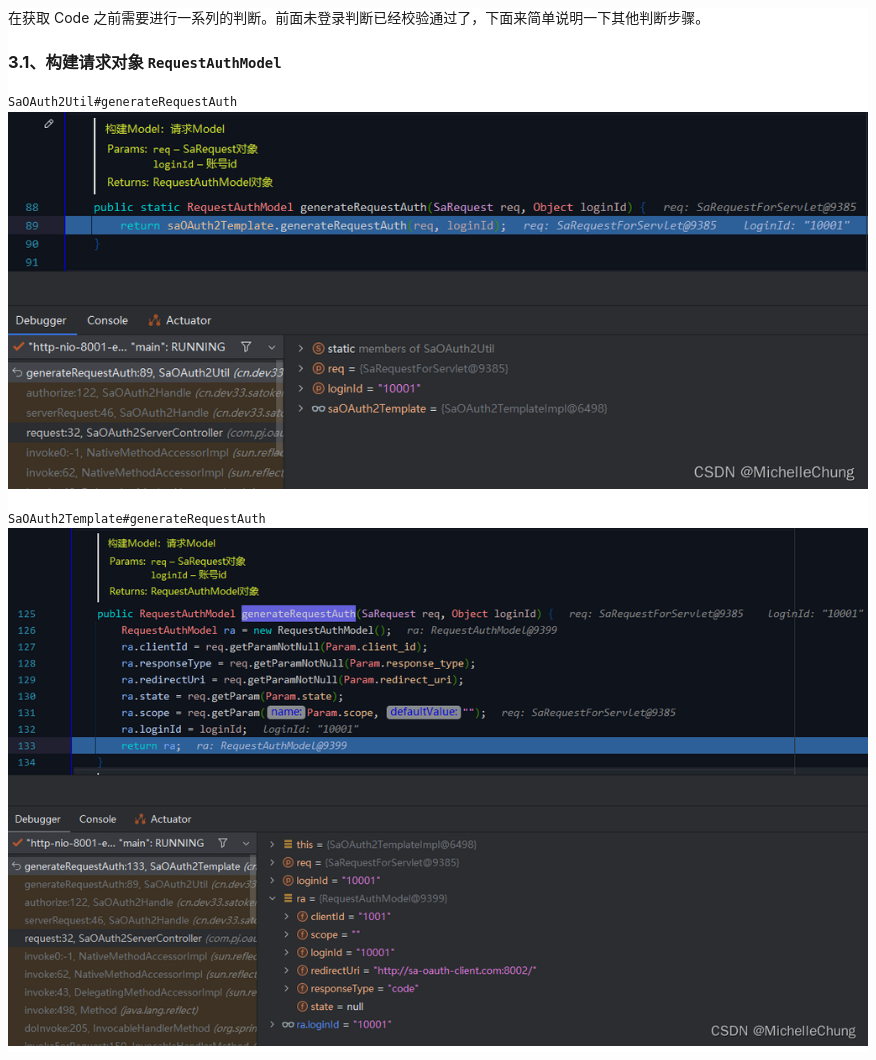 在获取 Code 之前需要进行一系列的判断。前面未登录判断已经校验通过了，下面来简单说明一下其他判断步骤。

### 3.1、构建请求对象 `RequestAuthModel`

`SaOAuth2Util#generateRequestAuth`
![在这里插入图片描述](images/230517_satoken_oauth2/c866d5e2c7ca46fba0f6a14e100415de.png)

`SaOAuth2Template#generateRequestAuth`
![在这里插入图片描述](images/230517_satoken_oauth2/5ebd01c07c37413fad6135290e8ef60d.png)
________
Work to be completed: You are asked to reproduce each line above exactly, but to exclude the pictures.

Solution to this task:
 在获取 Code 之前需要进行一系列的判断。前面未登录判断已经校验通过了，下面来简单说明一下其他判断步骤。

### 3.1、构建请求对象 `RequestAuthModel`

`SaOAuth2Util#generateRequestAuth`
![在这里插入图片描述](images/230517_satoken_oauth2/c866d5e2c7ca46fba0f6a14e100415de.png)

`SaOAuth2Template#generateRequestAuth`
![在这里插入图片描述](images/230517_satoken_oauth2/5ebd01c07c37413fad6135290e8ef60d.png)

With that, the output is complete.